[How to complete this task]
Your task is to repeat the entries word for word while leaving out the pictures.
━━━━━━━━━━━━━━━━━━━━━━━━━━━━━━
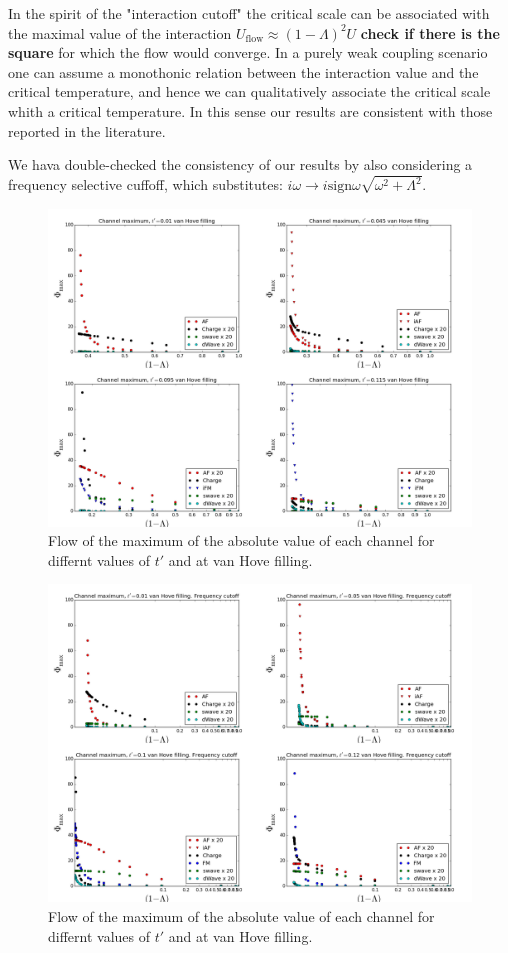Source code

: In the spirit of the "interaction cutoff" the critical scale can be associated with the maximal value of the interaction $U_{\mathrm{flow}}\approx(1-\Lambda)^2 U$ \textbf{check if there is the square} for which the flow would converge. 
In a purely weak coupling scenario one can assume a monothonic relation between the interaction value and the critical temperature, and hence we can qualitatively associate the critical scale whith a critical temperature. In this sense our results are consistent with those reported in the literature. 

We hava double-checked the consistency of our results by also considering a frequency selective cuffoff, which substitutes: $i\omega \rightarrow i\mathrm{sign} \omega \sqrt{\omega^2+\Lambda^2}$. 

\begin{figure}
\includegraphics[scale=0.25]{images/vanhovelam.png}
\caption{Flow of the maximum of the absolute value of each channel for differnt values of $t'$ and at van Hove filling.
} 
\label{lamvan} 
\end{figure}

\begin{figure}
\includegraphics[scale=0.25]{images/freqvanhove.png}
\caption{Flow of the maximum of the absolute value of each channel for differnt values of $t'$ and at van Hove filling. } 
\label{freqlam} 
\end{figure}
━━━━━━━━━━━━━━━━━━━━━━━━━━━━━━
[Completed exercise]
Source code

: In the spirit of the "interaction cutoff" the critical scale can be associated with the maximal value of the interaction $U_{\mathrm{flow}}\approx(1-\Lambda)^2 U$ \textbf{check if there is the square} for which the flow would converge. 
In a purely weak coupling scenario one can assume a monothonic relation between the interaction value and the critical temperature, and hence we can qualitatively associate the critical scale whith a critical temperature. In this sense our results are consistent with those reported in the literature. 

We hava double-checked the consistency of our results by also considering a frequency selective cuffoff, which substitutes: $i\omega \rightarrow i\mathrm{sign} \omega \sqrt{\omega^2+\Lambda^2}$. 

\begin{figure}
\includegraphics[scale=0.25]{images/vanhovelam.png}
\caption{Flow of the maximum of the absolute value of each channel for differnt values of $t'$ and at van Hove filling.
} 
\label{lamvan} 
\end{figure}

\begin{figure}
\includegraphics[scale=0.25]{images/freqvanhove.png}
\caption{Flow of the maximum of the absolute value of each channel for differnt values of $t'$ and at van Hove filling. } 
\label{freqlam} 
\end{figure}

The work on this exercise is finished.